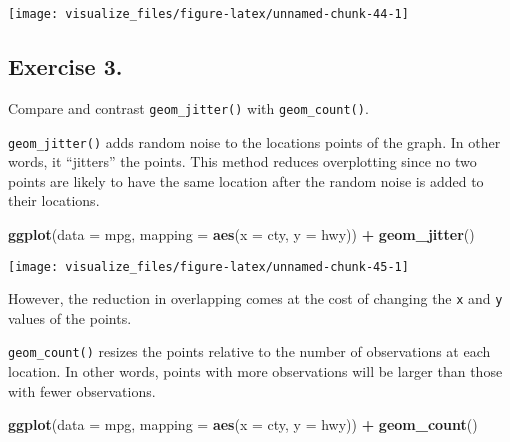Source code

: \documentclass[]{book}
\newenvironment{Shaded}{\begin{snugshade}}{\end{snugshade}}
\newcommand{\DataTypeTok}[1]{\textcolor[rgb]{0.13,0.29,0.53}{#1}}
\newcommand{\KeywordTok}[1]{\textcolor[rgb]{0.13,0.29,0.53}{\textbf{#1}}}
\newcommand{\NormalTok}[1]{#1}
\newcommand{\OperatorTok}[1]{\textcolor[rgb]{0.81,0.36,0.00}{\textbf{#1}}}
\newcommand{\StringTok}[1]{\textcolor[rgb]{0.31,0.60,0.02}{#1}}
\theoremstyle{plain}
\theoremstyle{remark}
\theoremstyle{definition}
\theoremstyle{definition}
\theoremstyle{definition}
\theoremstyle{remark}
\begin{document}
\begin{center}\texttt{[image: visualize\_files/figure-latex/unnamed-chunk-44-1]} \end{center}

\hypertarget{exercise-3.-2}{%
\subsection{Exercise 3.}\label{exercise-3.-2}}

Compare and contrast \texttt{geom\_jitter()} with
\texttt{geom\_count()}.

\texttt{geom\_jitter()} adds random noise to the locations points of the
graph. In other words, it ``jitters'' the points. This method reduces
overplotting since no two points are likely to have the same location
after the random noise is added to their locations.

\begin{Shaded}
\begin{Highlighting}[]
\KeywordTok{ggplot}\NormalTok{(}\DataTypeTok{data =}\NormalTok{ mpg, }\DataTypeTok{mapping =} \KeywordTok{aes}\NormalTok{(}\DataTypeTok{x =}\NormalTok{ cty, }\DataTypeTok{y =}\NormalTok{ hwy)) }\OperatorTok{+}
\StringTok{  }\KeywordTok{geom_jitter}\NormalTok{()}
\end{Highlighting}
\end{Shaded}

\begin{center}\texttt{[image: visualize\_files/figure-latex/unnamed-chunk-45-1]} \end{center}

However, the reduction in overlapping comes at the cost of changing the
\texttt{x} and \texttt{y} values of the points.

\texttt{geom\_count()} resizes the points relative to the number of
observations at each location. In other words, points with more
observations will be larger than those with fewer observations.

\begin{Shaded}
\begin{Highlighting}[]
\KeywordTok{ggplot}\NormalTok{(}\DataTypeTok{data =}\NormalTok{ mpg, }\DataTypeTok{mapping =} \KeywordTok{aes}\NormalTok{(}\DataTypeTok{x =}\NormalTok{ cty, }\DataTypeTok{y =}\NormalTok{ hwy)) }\OperatorTok{+}
\StringTok{  }\KeywordTok{geom_count}\NormalTok{()}
\end{Highlighting}
\end{Shaded}
\end{document}
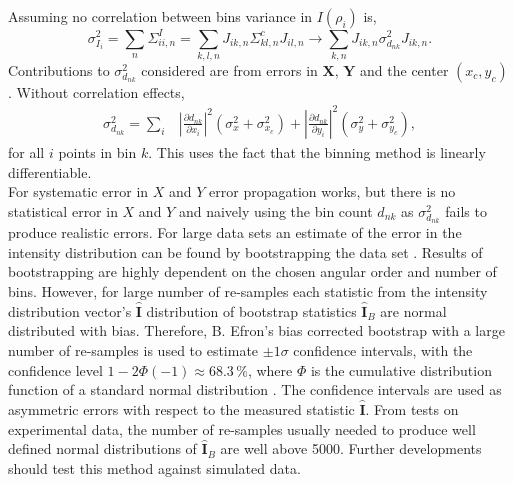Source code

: \documentclass[12pt]{article}
\begin{document}
Assuming no correlation between bins variance in $I(\rho_i)$ is,
\begin{equation*}
    \sigma_{I_{i}}^2=\sum_{n}\Sigma_{ii,n}^I=\sum_{k,l,n}J_{ik,n}\Sigma^c_{kl,n}J_{il,n}\rightarrow \sum_{k,n}J_{ik,n}\sigma_{d_{nk}}^2J_{ik,n}.
\end{equation*}
Contributions to $\sigma^2_{d_{nk}}$ considered are from errors in $\bm{X}$, $\bm{Y}$ and the center $(x_c,y_c)$. Without correlation effects,
\begin{align*}
    \sigma^2_{d_{nk}}=\sum_{i} & \left|\frac{\partial d_{nk}}{\partial x_i}\right|^2(\sigma_x^2+\sigma_{x_c}^2)+\left|\frac{\partial d_{nk}}{\partial y_i}\right|^2(\sigma_y^2+\sigma_{y_c}^2),
\end{align*}
for all $i$ points in bin $k$. This uses the fact that the binning method is linearly differentiable. \\
For systematic error in $X$ and $Y$ error propagation works, but there is no statistical error in $X$ and $Y$ and naively using the bin count $d_{nk}$ as $\sigma^2_{d_{nk}}$ fails to produce realistic errors. For large data sets an estimate of the error in the intensity distribution can be found by bootstrapping the data set \cite{efron_bootstrap_1985,efron_nonparametric_1981}. Results of bootstrapping are highly dependent on the chosen angular order and number of bins. However, for large number of re-samples each statistic from the intensity distribution vector's $\hat{\bm{I}}$ distribution of bootstrap statistics $\hat{\bm{I}}_B$ are normal distributed with bias. Therefore, B. Efron's bias corrected bootstrap with a large number of re-samples is used to estimate $\pm1\sigma$ confidence intervals, with the confidence level $1-2\Phi(-1)\approx68.3\,\%$, where $\Phi$ is the cumulative distribution function of a standard normal distribution \cite{efron_better_1987,efron_transformation_1982,efron_bootstrap_1985}. The confidence intervals are used as asymmetric errors with respect to the measured statistic $\hat{\bm{I}}$. From tests on experimental data, the number of re-samples usually needed to produce well defined normal distributions of $\hat{\bm{I}}_B$ are well above 5000. Further developments should test this method against simulated data.
\end{document}
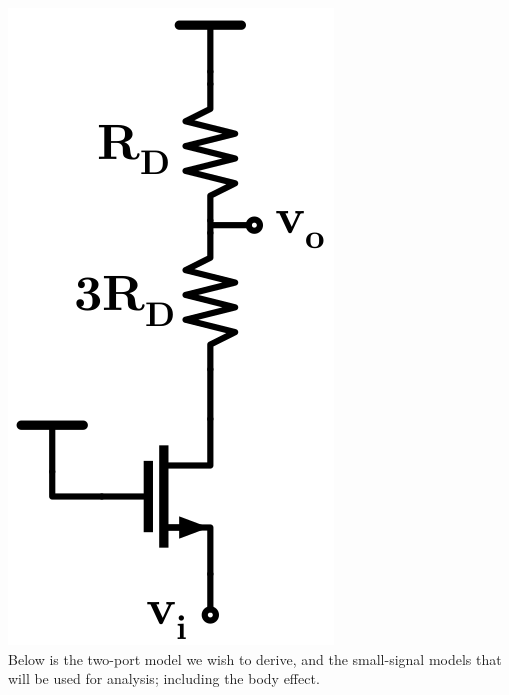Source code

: \documentclass[12pt, fleqn]{article}
\begin{document}
\begin{enumerate}[label=(\alph*)]
{    \includegraphics[scale=0.25, center]{p2c.png}\\
    Below is the two-port model we wish to derive, and the small-signal models that will be used for analysis; including the body effect.
    
}
\end{enumerate}
\end{document}
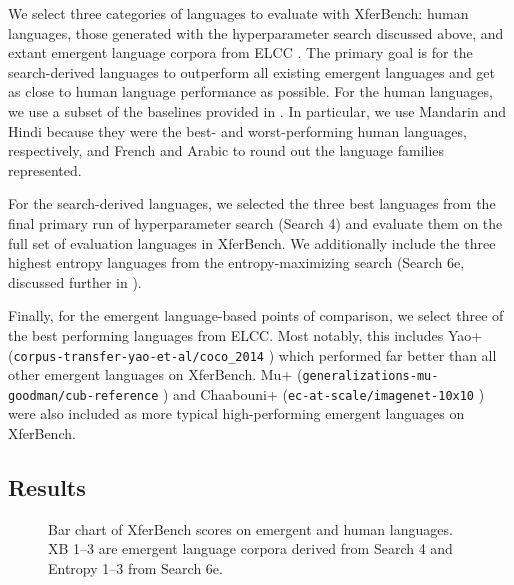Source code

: We select three categories of languages to evaluate with XferBench:
  human languages, those generated with the hyperparameter search discussed above, and extant emergent language corpora from ELCC \citep[\smallish\url{https://huggingface.co/datasets/bboldt/elcc}, CC BY 4.0]{elcc}.
The primary goal is for the search-derived languages to outperform all existing emergent languages and get as close to human language performance as possible.
For the human languages, we use a subset of the baselines provided in \citet{boldt-mortensen-2024-xferbench}.
In particular, we use Mandarin and Hindi because they were the best- and worst-performing human languages, respectively, and French and Arabic to round out the language families represented.

For the search-derived languages, we selected the three best languages from the final primary run of hyperparameter search (Search 4) and evaluate them on the full set of evaluation languages in XferBench.
We additionally include the three highest entropy languages from the entropy-maximizing search (Search 6e, discussed further in ).

Finally, for the emergent language-based points of comparison, we select three of the best performing languages from ELCC\@.
Most notably, this includes Yao+ (\texttt{\smallish corpus-transfer-\allowbreak yao-et-al/\mbox{coco\_2014}} \citep{yao2022linking}) which performed far better than all other emergent languages on XferBench.
Mu+ (\texttt{\smallish generalizations-\allowbreak mu-goodman/\allowbreak cub-reference} \citep{mu2021emergent}) and Chaabouni+ (\texttt{\smallish ec-at-scale/imagenet-10x10} \citep{chaabouni2022emergent}) were also included as more typical high-performing emergent languages on XferBench.


\subsection{Results}
\begin{figure}
  \centering
  \caption{Bar chart of XferBench scores on emergent and human languages.  XB 1--3 are emergent language corpora derived from Search 4 and Entropy 1--3 from Search 6e.}
  \unskip\label{hpo:fig:bar}
\end{figure}


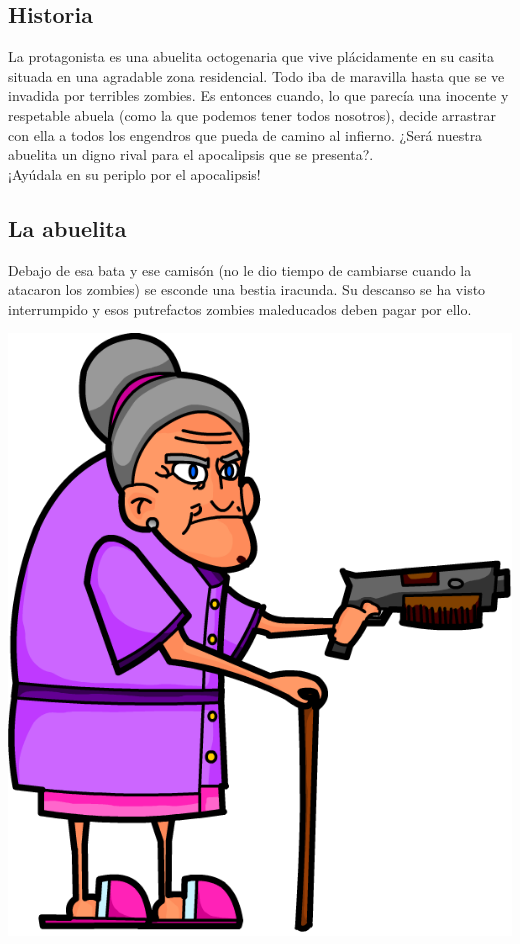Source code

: \subsection{Historia}
La protagonista es una abuelita octogenaria que vive plácidamente en su casita situada en una agradable zona residencial. Todo iba de maravilla hasta que se ve invadida por terribles zombies. Es entonces cuando, lo que parecía una inocente y respetable abuela (como la que podemos tener todos nosotros), decide arrastrar con ella a todos los engendros que pueda de camino al infierno. ¿Será nuestra abuelita un digno rival para el apocalipsis que se presenta?.\\

¡Ayúdala en su periplo por el apocalipsis!

\subsection{La abuelita}
Debajo de esa bata y ese camisón (no le dio tiempo de cambiarse cuando la atacaron los zombies) se esconde una bestia iracunda. Su descanso se ha visto interrumpido y esos putrefactos zombies maleducados deben pagar por ello.

\begin{center}
	\includegraphics[scale=0.2]{granny.png}
\end{center}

What you are asked to do: Restate the records above verbatim. Pictures stay out.

Result:
Source code

: \documentclass[]{book}
\newenvironment{Shaded}{\begin{snugshade}}{\end{snugshade}}
\newcommand{\DataTypeTok}[1]{\textcolor[rgb]{0.13,0.29,0.53}{#1}}
\newcommand{\KeywordTok}[1]{\textcolor[rgb]{0.13,0.29,0.53}{\textbf{#1}}}
\newcommand{\NormalTok}[1]{#1}
\newcommand{\OperatorTok}[1]{\textcolor[rgb]{0.81,0.36,0.00}{\textbf{#1}}}
\newcommand{\StringTok}[1]{\textcolor[rgb]{0.31,0.60,0.02}{#1}}
\theoremstyle{plain}
\theoremstyle{remark}
\theoremstyle{definition}
\theoremstyle{definition}
\theoremstyle{definition}
\theoremstyle{remark}
\begin{document}
\begin{center}\texttt{[image: visualize\_files/figure-latex/unnamed-chunk-44-1]} \end{center}

\hypertarget{exercise-3.-2}{%
\subsection{Exercise 3.}\label{exercise-3.-2}}

Compare and contrast \texttt{geom\_jitter()} with
\texttt{geom\_count()}.

\texttt{geom\_jitter()} adds random noise to the locations points of the
graph. In other words, it ``jitters'' the points. This method reduces
overplotting since no two points are likely to have the same location
after the random noise is added to their locations.

\begin{Shaded}
\begin{Highlighting}[]
\KeywordTok{ggplot}\NormalTok{(}\DataTypeTok{data =}\NormalTok{ mpg, }\DataTypeTok{mapping =} \KeywordTok{aes}\NormalTok{(}\DataTypeTok{x =}\NormalTok{ cty, }\DataTypeTok{y =}\NormalTok{ hwy)) }\OperatorTok{+}
\StringTok{  }\KeywordTok{geom_jitter}\NormalTok{()}
\end{Highlighting}
\end{Shaded}

\begin{center}\texttt{[image: visualize\_files/figure-latex/unnamed-chunk-45-1]} \end{center}

However, the reduction in overlapping comes at the cost of changing the
\texttt{x} and \texttt{y} values of the points.

\texttt{geom\_count()} resizes the points relative to the number of
observations at each location. In other words, points with more
observations will be larger than those with fewer observations.

\begin{Shaded}
\begin{Highlighting}[]
\KeywordTok{ggplot}\NormalTok{(}\DataTypeTok{data =}\NormalTok{ mpg, }\DataTypeTok{mapping =} \KeywordTok{aes}\NormalTok{(}\DataTypeTok{x =}\NormalTok{ cty, }\DataTypeTok{y =}\NormalTok{ hwy)) }\OperatorTok{+}
\StringTok{  }\KeywordTok{geom_count}\NormalTok{()}
\end{Highlighting}
\end{Shaded}
\end{document}
Source code

: \documentclass[12pt]{article}
\begin{document}
Assuming no correlation between bins variance in $I(\rho_i)$ is,
\begin{equation*}
    \sigma_{I_{i}}^2=\sum_{n}\Sigma_{ii,n}^I=\sum_{k,l,n}J_{ik,n}\Sigma^c_{kl,n}J_{il,n}\rightarrow \sum_{k,n}J_{ik,n}\sigma_{d_{nk}}^2J_{ik,n}.
\end{equation*}
Contributions to $\sigma^2_{d_{nk}}$ considered are from errors in $\bm{X}$, $\bm{Y}$ and the center $(x_c,y_c)$. Without correlation effects,
\begin{align*}
    \sigma^2_{d_{nk}}=\sum_{i} & \left|\frac{\partial d_{nk}}{\partial x_i}\right|^2(\sigma_x^2+\sigma_{x_c}^2)+\left|\frac{\partial d_{nk}}{\partial y_i}\right|^2(\sigma_y^2+\sigma_{y_c}^2),
\end{align*}
for all $i$ points in bin $k$. This uses the fact that the binning method is linearly differentiable. \\
For systematic error in $X$ and $Y$ error propagation works, but there is no statistical error in $X$ and $Y$ and naively using the bin count $d_{nk}$ as $\sigma^2_{d_{nk}}$ fails to produce realistic errors. For large data sets an estimate of the error in the intensity distribution can be found by bootstrapping the data set \cite{efron_bootstrap_1985,efron_nonparametric_1981}. Results of bootstrapping are highly dependent on the chosen angular order and number of bins. However, for large number of re-samples each statistic from the intensity distribution vector's $\hat{\bm{I}}$ distribution of bootstrap statistics $\hat{\bm{I}}_B$ are normal distributed with bias. Therefore, B. Efron's bias corrected bootstrap with a large number of re-samples is used to estimate $\pm1\sigma$ confidence intervals, with the confidence level $1-2\Phi(-1)\approx68.3\,\%$, where $\Phi$ is the cumulative distribution function of a standard normal distribution \cite{efron_better_1987,efron_transformation_1982,efron_bootstrap_1985}. The confidence intervals are used as asymmetric errors with respect to the measured statistic $\hat{\bm{I}}$. From tests on experimental data, the number of re-samples usually needed to produce well defined normal distributions of $\hat{\bm{I}}_B$ are well above 5000. Further developments should test this method against simulated data.
\end{document}
Source code

: \documentclass[12pt, fleqn]{article}
\begin{document}
\begin{enumerate}[label=(\alph*)]
{    \includegraphics[scale=0.25, center]{p2c.png}\\
    Below is the two-port model we wish to derive, and the small-signal models that will be used for analysis; including the body effect.
    
}
\end{enumerate}
\end{document}
Source code

: We select three categories of languages to evaluate with XferBench:
  human languages, those generated with the hyperparameter search discussed above, and extant emergent language corpora from ELCC \citep[\smallish\url{https://huggingface.co/datasets/bboldt/elcc}, CC BY 4.0]{elcc}.
The primary goal is for the search-derived languages to outperform all existing emergent languages and get as close to human language performance as possible.
For the human languages, we use a subset of the baselines provided in \citet{boldt-mortensen-2024-xferbench}.
In particular, we use Mandarin and Hindi because they were the best- and worst-performing human languages, respectively, and French and Arabic to round out the language families represented.

For the search-derived languages, we selected the three best languages from the final primary run of hyperparameter search (Search 4) and evaluate them on the full set of evaluation languages in XferBench.
We additionally include the three highest entropy languages from the entropy-maximizing search (Search 6e, discussed further in ).

Finally, for the emergent language-based points of comparison, we select three of the best performing languages from ELCC\@.
Most notably, this includes Yao+ (\texttt{\smallish corpus-transfer-\allowbreak yao-et-al/\mbox{coco\_2014}} \citep{yao2022linking}) which performed far better than all other emergent languages on XferBench.
Mu+ (\texttt{\smallish generalizations-\allowbreak mu-goodman/\allowbreak cub-reference} \citep{mu2021emergent}) and Chaabouni+ (\texttt{\smallish ec-at-scale/imagenet-10x10} \citep{chaabouni2022emergent}) were also included as more typical high-performing emergent languages on XferBench.


\subsection{Results}
\begin{figure}
  \centering
  \caption{Bar chart of XferBench scores on emergent and human languages.  XB 1--3 are emergent language corpora derived from Search 4 and Entropy 1--3 from Search 6e.}
  \unskip\label{hpo:fig:bar}
\end{figure}


Source code

: \subsection{Historia}
La protagonista es una abuelita octogenaria que vive plácidamente en su casita situada en una agradable zona residencial. Todo iba de maravilla hasta que se ve invadida por terribles zombies. Es entonces cuando, lo que parecía una inocente y respetable abuela (como la que podemos tener todos nosotros), decide arrastrar con ella a todos los engendros que pueda de camino al infierno. ¿Será nuestra abuelita un digno rival para el apocalipsis que se presenta?.\\

¡Ayúdala en su periplo por el apocalipsis!

\subsection{La abuelita}
Debajo de esa bata y ese camisón (no le dio tiempo de cambiarse cuando la atacaron los zombies) se esconde una bestia iracunda. Su descanso se ha visto interrumpido y esos putrefactos zombies maleducados deben pagar por ello.

\begin{center}
	\includegraphics[scale=0.2]{granny.png}
\end{center}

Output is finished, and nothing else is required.